Descriptive statistics were calculated for demographic data of participants. Transfers were assigned to three different categories according to the technique used by the individual: standing, transfer board and sitting and only compared within the same category. The different environmental scenarios necessitated different height set ups, and the effect of both environmental scenarios and the height differences on the TAI scores were tested. TAI scores were checked for normality using the Shapiro Wilk test. Due to the non-normality of the data the Kruskal-Walllis test was first used to assess the impact of different transfer scenarios and height gaps on the TAI score and the self-reported perceived difficulty. Where significant differences were found a Dunn’s test with Bonferroni correction was used for post-hoc pairwise comparison. Spearman’s correlation was used to investigate the presence of a linear relationship between TAI score and perceived difficulty. The level of significance for all tests was set at 0.05. The statistical analysis was performed using SPSS 24 software (SPSS Inc., Chicago, IL, USA).

RESULTS

Transfer Characteristics

Data for 153 transfers were collected from 13 participants. Participant 1 only completed 1 of the 4 couch transfers, resulting in a total of 9 transfers. One hundred and twelve transfers were performed using a sitting technique, 26 with a standing technique and 15 with a transfer board.

Transfer technique was consistent across scenarios for 11 participants. However, Participant 2 used a sitting technique for 10 transfers and a standing technique twice. Participant 11 transferred 6 times with a transfer board 6 times without. Eighty-four of the transfers performed (52 bed, 12 toilet, 20 car) had a height gap of less than 5 cm. For 61 of the transfers performed (32 toilet, 16 car, 13 couch), the height difference was between 5 and 15 cm. The remaining 8 transfers (car) featured a height gap greater than 15 cm.

Effect of height gap and scenario on transfer quality and difficulty

Height gaps were only found to have a significant effect on TAI score (χ2(1) = 6.56, p = .01, η2 = .61) for transfers performed with a transfer board. The TAI score was significantly lower for transfers performed between surfaces featuring gaps of 5-15 cm (4.3 ± .88, p = .01) compared to level transfers (7.01 ± 1.23).  No other significant difference of height gaps on TAI score was observed for transfers performed with a sitting (p = .61, η2 = .01) or standing technique (p = .71, η2 = .03). Regardless of the transferring technique used, height gaps did not have any significant effect on the transfer reported difficulty (lowest p = .1).

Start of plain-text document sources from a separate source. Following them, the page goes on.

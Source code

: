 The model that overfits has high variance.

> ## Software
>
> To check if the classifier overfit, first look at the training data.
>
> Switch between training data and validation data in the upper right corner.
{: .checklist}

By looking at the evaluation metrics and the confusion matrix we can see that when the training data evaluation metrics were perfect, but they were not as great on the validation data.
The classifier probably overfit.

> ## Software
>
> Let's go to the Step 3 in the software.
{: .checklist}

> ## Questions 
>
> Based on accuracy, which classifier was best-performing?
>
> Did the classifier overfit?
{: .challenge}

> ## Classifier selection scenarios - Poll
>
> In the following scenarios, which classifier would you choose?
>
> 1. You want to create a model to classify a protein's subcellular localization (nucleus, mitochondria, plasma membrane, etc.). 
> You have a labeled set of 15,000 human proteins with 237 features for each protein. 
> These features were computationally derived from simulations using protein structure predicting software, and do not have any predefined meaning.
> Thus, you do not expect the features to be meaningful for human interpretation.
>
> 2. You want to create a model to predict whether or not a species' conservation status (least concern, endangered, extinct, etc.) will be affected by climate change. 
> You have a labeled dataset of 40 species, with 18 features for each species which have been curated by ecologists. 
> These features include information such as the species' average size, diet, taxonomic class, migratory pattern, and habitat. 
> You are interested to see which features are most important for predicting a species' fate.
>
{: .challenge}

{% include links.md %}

A significant difference in the reported difficulties among transfers performed in different scenarios was found for sitting (χ2(2) = 7.84, p = .001, η2 = .126) and standing transfers (χ2(3) = 4.19, p = .017, η2 = .489). Among participants who transferred with a sitting technique, toilet transfers were judged to be significantly more difficult (2.17 ± .88) than bed transfers (1.47 ± .65, p = .001) and car transfers (1.63 ± .82, p = .012). When transfers were performed with a standing technique, car transfers were found to be significantly more difficult (3.5 ± .71) than bed (1 ± 0, p = .03) and toilet transfers (1 ± 0, p = .03). Among transfers completed with a transfer board, no significant differences were found in the reported difficulties across the different scenarios (p = .32, η2 = .184). However, the different scenarios had a significant effect on the TAI score attributed to transfers performed with a transfer board (χ2(2) = 6.629, p = .036, η2 = .612). Post hoc analysis showed that couch transfers received significantly lower TAI scores (4.3 ± .88), compared to bed (6.93 ± 1.29, p = .022) and car transfers (7.13 ± 1.32, p = .018).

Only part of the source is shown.